** Opening Data in this exercise block **

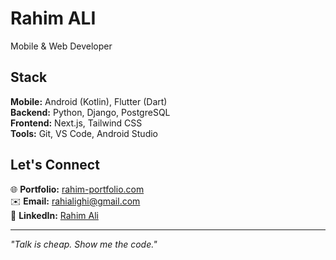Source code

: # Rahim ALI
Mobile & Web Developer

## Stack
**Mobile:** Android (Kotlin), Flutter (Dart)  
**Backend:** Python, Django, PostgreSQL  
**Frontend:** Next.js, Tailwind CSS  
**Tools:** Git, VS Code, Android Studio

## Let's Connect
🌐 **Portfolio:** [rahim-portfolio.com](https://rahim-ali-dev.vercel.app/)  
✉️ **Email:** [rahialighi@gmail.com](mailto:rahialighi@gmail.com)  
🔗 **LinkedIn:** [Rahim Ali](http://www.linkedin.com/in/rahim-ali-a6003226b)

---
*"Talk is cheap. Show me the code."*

** Closing Data in this exercise block **
** Opening Data in this exercise block **

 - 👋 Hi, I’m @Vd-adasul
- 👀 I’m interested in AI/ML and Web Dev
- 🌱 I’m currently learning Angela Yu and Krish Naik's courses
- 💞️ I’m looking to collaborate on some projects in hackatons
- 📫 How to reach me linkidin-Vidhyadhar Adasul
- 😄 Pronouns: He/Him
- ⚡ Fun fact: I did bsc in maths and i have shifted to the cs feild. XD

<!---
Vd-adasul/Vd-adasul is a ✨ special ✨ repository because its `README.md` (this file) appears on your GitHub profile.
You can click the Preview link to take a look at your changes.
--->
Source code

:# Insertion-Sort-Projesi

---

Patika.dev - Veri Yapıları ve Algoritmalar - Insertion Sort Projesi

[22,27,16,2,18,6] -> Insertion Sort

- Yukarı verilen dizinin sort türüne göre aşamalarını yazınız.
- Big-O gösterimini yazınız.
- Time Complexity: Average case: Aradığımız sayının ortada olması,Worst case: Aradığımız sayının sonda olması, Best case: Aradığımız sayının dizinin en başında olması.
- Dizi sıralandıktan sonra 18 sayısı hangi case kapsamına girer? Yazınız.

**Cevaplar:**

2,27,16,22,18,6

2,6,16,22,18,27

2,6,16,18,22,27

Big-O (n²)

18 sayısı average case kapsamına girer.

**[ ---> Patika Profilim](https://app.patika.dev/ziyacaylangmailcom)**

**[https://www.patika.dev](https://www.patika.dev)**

** Closing Data in this exercise block **
** Opening Data in this exercise block **

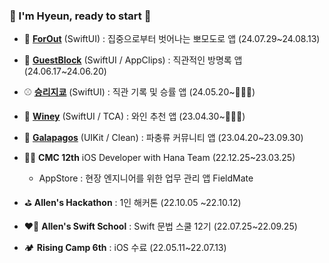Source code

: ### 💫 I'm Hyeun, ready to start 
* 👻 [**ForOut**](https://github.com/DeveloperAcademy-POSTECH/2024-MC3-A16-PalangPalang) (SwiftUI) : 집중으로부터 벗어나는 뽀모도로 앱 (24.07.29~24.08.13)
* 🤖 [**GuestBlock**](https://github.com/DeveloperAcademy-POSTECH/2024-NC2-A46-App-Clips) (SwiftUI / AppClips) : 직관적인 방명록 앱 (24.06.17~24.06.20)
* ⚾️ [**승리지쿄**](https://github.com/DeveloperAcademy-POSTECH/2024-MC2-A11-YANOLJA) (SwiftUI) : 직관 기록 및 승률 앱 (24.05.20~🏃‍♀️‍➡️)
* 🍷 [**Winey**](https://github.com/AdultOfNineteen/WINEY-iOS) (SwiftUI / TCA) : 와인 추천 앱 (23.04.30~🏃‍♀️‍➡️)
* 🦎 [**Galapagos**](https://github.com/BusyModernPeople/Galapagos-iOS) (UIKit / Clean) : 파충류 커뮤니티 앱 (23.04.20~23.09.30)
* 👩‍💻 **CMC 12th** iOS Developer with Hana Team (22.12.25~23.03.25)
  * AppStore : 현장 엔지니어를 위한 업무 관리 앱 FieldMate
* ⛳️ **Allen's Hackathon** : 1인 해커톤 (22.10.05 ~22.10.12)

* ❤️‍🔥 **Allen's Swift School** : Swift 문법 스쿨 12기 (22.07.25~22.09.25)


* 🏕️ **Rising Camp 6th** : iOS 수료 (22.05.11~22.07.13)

** Closing Data in this exercise block **

- Work to be completed -
Copy each line of the listing that carries the string "dizinin".

- Task solution -
- Yukarı verilen dizinin sort türüne göre aşamalarını yazınız.
- Time Complexity: Average case: Aradığımız sayının ortada olması,Worst case: Aradığımız sayının sonda olması, Best case: Aradığımız sayının dizinin en başında olması.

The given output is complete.